Stored data:
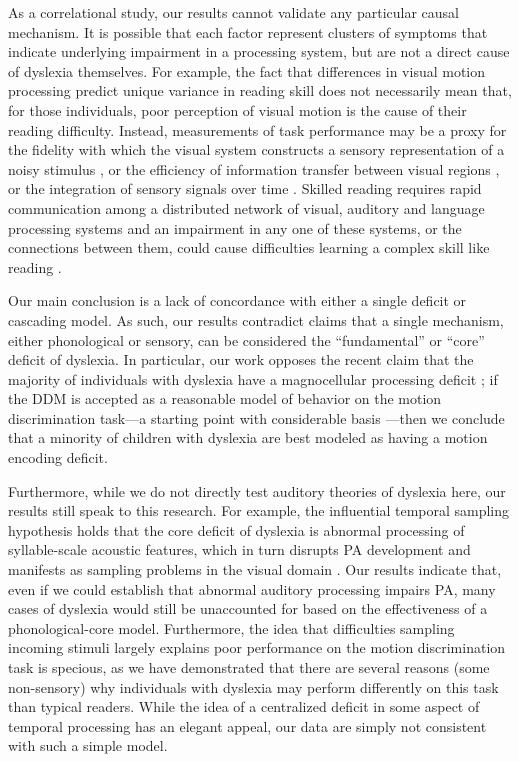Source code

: \documentclass[../uwthesis.tex]{subfiles}
\begin{document}
As a correlational study, our results cannot validate any particular causal mechanism. It is possible that each factor represent clusters of symptoms that indicate underlying impairment in a processing system, but are not a direct cause of dyslexia themselves. For example, the fact that differences in visual motion processing predict unique variance in reading skill does not necessarily mean that, for those individuals, poor perception of visual motion is the cause of their reading difficulty. Instead, measurements of task performance may be a proxy for the fidelity with which the visual system constructs a sensory representation of a noisy stimulus \cite{Sperling2005DeficitsDyslexia}, or the efficiency of information transfer between visual regions
\cite{Yeatman2012DevelopmentSkills,Yeatman2013AnatomyConnections}, or the integration of sensory signals over time \cite{Joo2017}. Skilled reading requires rapid communication among a distributed network of visual, auditory and language processing systems and an impairment in any one of these systems, or the connections between them, could cause difficulties learning a complex skill like reading \cite{Wandell2013BiologicalCircuits}.

Our main conclusion is a lack of concordance with either a single deficit or cascading model. As such, our results contradict claims that a single mechanism, either phonological or sensory, can be considered the “fundamental” or “core” deficit of dyslexia. In particular, our work opposes the recent claim that the majority of individuals with dyslexia have a magnocellular processing deficit \cite{Stein2018TheDyslexia}; if the DDM is accepted as a reasonable model of behavior on the motion discrimination task---a starting point with considerable basis \cite{Huang-Pollock2017UsingDisorder,Palmer2005TheDecision,Ratcliff2008TheTasks}---then we conclude that a minority of children with dyslexia are best modeled as having a motion encoding deficit. 

Furthermore, while we do not directly test auditory theories of dyslexia here, our results still speak to this research. For example, the influential temporal sampling hypothesis holds that the core deficit of dyslexia is abnormal processing of syllable-scale acoustic features, which in turn disrupts PA development and manifests as sampling problems in the visual domain \cite{Casini2018ItsDyslexia,Goswami2011}. Our results indicate that, even if we could establish that abnormal auditory processing impairs PA, many cases of dyslexia would still be unaccounted for based on the effectiveness of a phonological-core model. Furthermore, the idea that difficulties sampling incoming stimuli largely explains poor performance on the motion discrimination task is specious, as we have demonstrated that there are several reasons (some non-sensory) why individuals with dyslexia may perform differently on this task than typical readers. While the idea of a centralized deficit in some aspect of temporal processing has an elegant appeal, our data are simply not consistent with such a simple model. 
\end{document}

▶ _What is being asked_:
Each record above should be duplicated word for word, with no pictures included.

▶ _Written reply_:
Source code

: \documentclass[../uwthesis.tex]{subfiles}
\begin{document}
As a correlational study, our results cannot validate any particular causal mechanism. It is possible that each factor represent clusters of symptoms that indicate underlying impairment in a processing system, but are not a direct cause of dyslexia themselves. For example, the fact that differences in visual motion processing predict unique variance in reading skill does not necessarily mean that, for those individuals, poor perception of visual motion is the cause of their reading difficulty. Instead, measurements of task performance may be a proxy for the fidelity with which the visual system constructs a sensory representation of a noisy stimulus \cite{Sperling2005DeficitsDyslexia}, or the efficiency of information transfer between visual regions
\cite{Yeatman2012DevelopmentSkills,Yeatman2013AnatomyConnections}, or the integration of sensory signals over time \cite{Joo2017}. Skilled reading requires rapid communication among a distributed network of visual, auditory and language processing systems and an impairment in any one of these systems, or the connections between them, could cause difficulties learning a complex skill like reading \cite{Wandell2013BiologicalCircuits}.

Our main conclusion is a lack of concordance with either a single deficit or cascading model. As such, our results contradict claims that a single mechanism, either phonological or sensory, can be considered the “fundamental” or “core” deficit of dyslexia. In particular, our work opposes the recent claim that the majority of individuals with dyslexia have a magnocellular processing deficit \cite{Stein2018TheDyslexia}; if the DDM is accepted as a reasonable model of behavior on the motion discrimination task---a starting point with considerable basis \cite{Huang-Pollock2017UsingDisorder,Palmer2005TheDecision,Ratcliff2008TheTasks}---then we conclude that a minority of children with dyslexia are best modeled as having a motion encoding deficit. 

Furthermore, while we do not directly test auditory theories of dyslexia here, our results still speak to this research. For example, the influential temporal sampling hypothesis holds that the core deficit of dyslexia is abnormal processing of syllable-scale acoustic features, which in turn disrupts PA development and manifests as sampling problems in the visual domain \cite{Casini2018ItsDyslexia,Goswami2011}. Our results indicate that, even if we could establish that abnormal auditory processing impairs PA, many cases of dyslexia would still be unaccounted for based on the effectiveness of a phonological-core model. Furthermore, the idea that difficulties sampling incoming stimuli largely explains poor performance on the motion discrimination task is specious, as we have demonstrated that there are several reasons (some non-sensory) why individuals with dyslexia may perform differently on this task than typical readers. While the idea of a centralized deficit in some aspect of temporal processing has an elegant appeal, our data are simply not consistent with such a simple model. 
\end{document}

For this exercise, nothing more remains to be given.